II. LE POIDS DU FINANCEMENT DE L'ALLOCATION PERSONNALISÉE D'AUTONOMIE SUR LES DÉPARTEMENTS OBÈRE AUJOURD'HUI LARGEMENT LEUR CAPACITÉ À CONTINUER DE VERSER CETTE PRESTATION DANS DES CONDITIONS SATISFAISANTES

A. UNE MONTÉE EN CHARGE SOUTENUE, EN GRANDE PARTIE SUPPORTÉE PAR LES SEULS DÉPARTEMENTS

1. Une montée en charge insuffisamment anticipée au moment de la création de l'allocation personnalisée d'autonomie

Dès 2001, Alain Vasselle, rapporteur de la commission des affaires sociales sur le projet de loi créant l'Apa, pointait la fragilité des estimations de progression des dépenses et du dispositif de financement envisagé, estimant ce dernier « source de graves menaces pour les finances locales et les finances sociales » 9 ( * ) .

En 2005, la Cour des comptes a souligné que la montée en charge de l'Apa avait été à la fois plus rapide et plus forte que prévu initialement 10 ( * ) . Dès 2003, la prestation a atteint sa cible de bénéficiaires alors que l'étude d'impact annexée au projet de loi anticipait un déploiement progressif sur trois ou quatre années.

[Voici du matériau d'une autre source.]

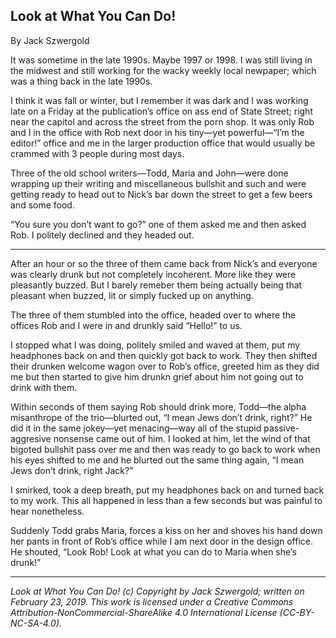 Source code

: ## Look at What You Can Do!

By Jack Szwergold

It was sometime in the late 1990s. Maybe 1997 or 1998. I was still living in the midwest and still working for the wacky weekly local newpaper; which was a thing back in the late 1990s.

I think it was fall or winter, but I remember it was dark and I was working late on a Friday at the publication’s office on ass end of State Street; right near the capitol and across the street from the porn shop. It was only Rob and I in the office with Rob next door in his tiny—yet powerful—“I’m the editor!” office and me in the larger production office that would usually be crammed with 3 people during most days.

Three of the old school writers—Todd, Maria and John—were done wrapping up their writing and miscellaneous bullshit and such and were getting ready to head out to Nick’s bar down the street to get a few beers and some food.

“You sure you don’t want to go?” one of them asked me and then asked Rob. I politely declined and they headed out.

***

After an hour or so the three of them came back from Nick’s and everyone was clearly drunk but not completely incoherent. More like they were pleasantly buzzed. But I barely remeber them being actually being that pleasant when buzzed, lit or simply fucked up on anything.

The three of them stumbled into the office, headed over to where the offices Rob and I were in and drunkly said “Hello!” to us.

I stopped what I was doing, politely smiled and waved at them, put my headphones back on and then quickly got back to work. They then shifted their drunken welcome wagon over to Rob’s office, greeted him as they did me but then started to give him drunkn grief about him not going out to drink with them.

Within seconds of them saying Rob should drink more, Todd—the alpha misanthrope of the trio—blurted out, “I mean Jews don’t drink, right?” He did it in the same jokey—yet menacing—way all of the stupid passive-aggresive nonsense came out of him. I looked at him, let the wind of that bigoted bullshit pass over me and then was ready to go back to work when his eyes shifted to me and he blurted out the same thing again, “I mean Jews don’t drink, right Jack?”

I smirked, took a deep breath, put my headphones back on and turned back to my work. This all happened in less than a few seconds but was painful to hear nonetheless.

Suddenly Todd grabs Maria, forces a kiss on her and shoves his hand down her pants in front of Rob’s office while I am next door in the design office. He shouted, “Look Rob! Look at what you can do to Maria when she’s drunk!”

***

*Look at What You Can Do! (c) Copyright by Jack Szwergold; written on February 23, 2019. This work is licensed under a Creative Commons Attribution-NonCommercial-ShareAlike 4.0 International License (CC-BY-NC-SA-4.0).*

Cette année-là, l'Apa a touché cinq fois plus de bénéficiaires que la PSD dans sa dernière année d'existence.

Cette situation a conduit à la mise en oeuvre de mesures d'urgence par la loi du 31 mars 2003 11 ( * ) . En premier lieu, le Ffapa a été autorisé à émettre un emprunt de 400 millions d'euros dont l'essentiel du montant est venu renforcer son concours aux départements. En second lieu, les conditions d'octroi de l'Apa ont été modifiées, notamment afin d'augmenter le seuil de ressources mensuelles à partir duquel le bénéficiaire de l'Apa à domicile est soumis à une participation financière. Le plafond de participation au plan d'aide a par ailleurs été porté de 80 % à 90 %. La date d'ouverture des droits à l'Apa à domicile a été reportée à la date de notification de la décision du président du conseil général et non plus à la date de dépôt du dossier de demande complet.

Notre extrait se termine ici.